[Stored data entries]
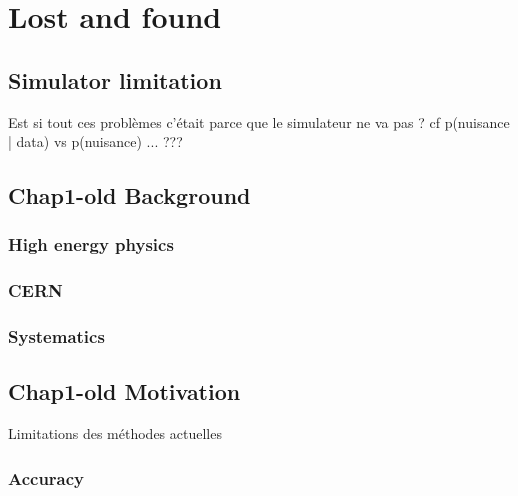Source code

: 
\ifpdf
    \graphicspath{{Appendix2/Figs/Raster/}{Appendix2/Figs/PDF/}{Appendix2/Figs/}}
\else
    \graphicspath{{Appendix2/Figs/Vector/}{Appendix2/Figs/}}
\fi

\chapter{Lost and found}



\section{Simulator limitation} %
\label{sec:simulator_limitation}

Est si tout ces problèmes c'était parce que le simulateur ne va pas ? cf p(nuisance | data) vs p(nuisance) ... ???

\section{Chap1-old Background}


\subsection{High energy physics} %
\label{sub:high_energy_physics}

\subsection{CERN} %
\label{sub:cern}


\subsection{Systematics} %
\label{sub:systematics}



\section{Chap1-old Motivation} %
\label{sec:motivation}

Limitations des méthodes actuelles

\subsection{Accuracy} %
\label{sub:accuracy}


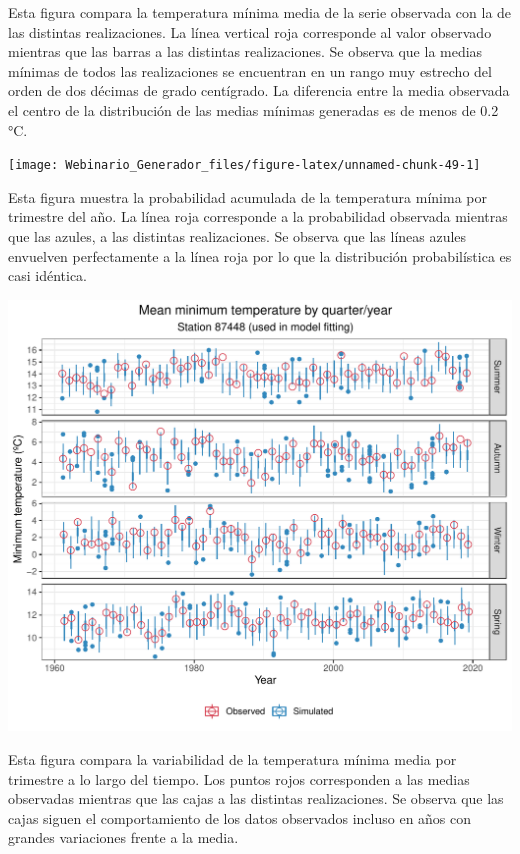 \documentclass[
]{article}
\begin{document}
Esta figura compara la temperatura mínima media de la serie observada con la de las distintas realizaciones. La línea vertical roja corresponde al valor observado mientras que las barras a las distintas realizaciones. Se observa que la medias mínimas de todos las realizaciones se encuentran en un rango muy estrecho del orden de dos décimas de grado centígrado. La diferencia entre la media observada el centro de la distribución de las medias mínimas generadas es de menos de 0.2 °C.

\begin{center}\texttt{[image: Webinario\_Generador\_files/figure-latex/unnamed-chunk-49-1]} \end{center}

Esta figura muestra la probabilidad acumulada de la temperatura mínima por trimestre del año. La línea roja corresponde a la probabilidad observada mientras que las azules, a las distintas realizaciones. Se observa que las líneas azules envuelven perfectamente a la línea roja por lo que la distribución probabilística es casi idéntica.

\begin{center}\includegraphics{Webinario_Generador_files/figure-latex/unnamed-chunk-50-1} \end{center}

Esta figura compara la variabilidad de la temperatura mínima media por trimestre a lo largo del tiempo. Los puntos rojos corresponden a las medias observadas mientras que las cajas a las distintas realizaciones. Se observa que las cajas siguen el comportamiento de los datos observados incluso en años con grandes variaciones frente a la media.
\end{document}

What is being asked :: Copy out every entry above verbatim. Leave each picture out.

Output of the task ::
Source code

: 
\ifpdf
    \graphicspath{{Appendix2/Figs/Raster/}{Appendix2/Figs/PDF/}{Appendix2/Figs/}}
\else
    \graphicspath{{Appendix2/Figs/Vector/}{Appendix2/Figs/}}
\fi

\chapter{Lost and found}



\section{Simulator limitation} %
\label{sec:simulator_limitation}

Est si tout ces problèmes c'était parce que le simulateur ne va pas ? cf p(nuisance | data) vs p(nuisance) ... ???

\section{Chap1-old Background}


\subsection{High energy physics} %
\label{sub:high_energy_physics}

\subsection{CERN} %
\label{sub:cern}


\subsection{Systematics} %
\label{sub:systematics}



\section{Chap1-old Motivation} %
\label{sec:motivation}

Limitations des méthodes actuelles

\subsection{Accuracy} %
\label{sub:accuracy}


 \documentclass[
]{article}
\begin{document}
Esta figura compara la temperatura mínima media de la serie observada con la de las distintas realizaciones. La línea vertical roja corresponde al valor observado mientras que las barras a las distintas realizaciones. Se observa que la medias mínimas de todos las realizaciones se encuentran en un rango muy estrecho del orden de dos décimas de grado centígrado. La diferencia entre la media observada el centro de la distribución de las medias mínimas generadas es de menos de 0.2 °C.

\begin{center}\texttt{[image: Webinario\_Generador\_files/figure-latex/unnamed-chunk-49-1]} \end{center}

Esta figura muestra la probabilidad acumulada de la temperatura mínima por trimestre del año. La línea roja corresponde a la probabilidad observada mientras que las azules, a las distintas realizaciones. Se observa que las líneas azules envuelven perfectamente a la línea roja por lo que la distribución probabilística es casi idéntica.

\begin{center}\includegraphics{Webinario_Generador_files/figure-latex/unnamed-chunk-50-1} \end{center}

Esta figura compara la variabilidad de la temperatura mínima media por trimestre a lo largo del tiempo. Los puntos rojos corresponden a las medias observadas mientras que las cajas a las distintas realizaciones. Se observa que las cajas siguen el comportamiento de los datos observados incluso en años con grandes variaciones frente a la media.
\end{document}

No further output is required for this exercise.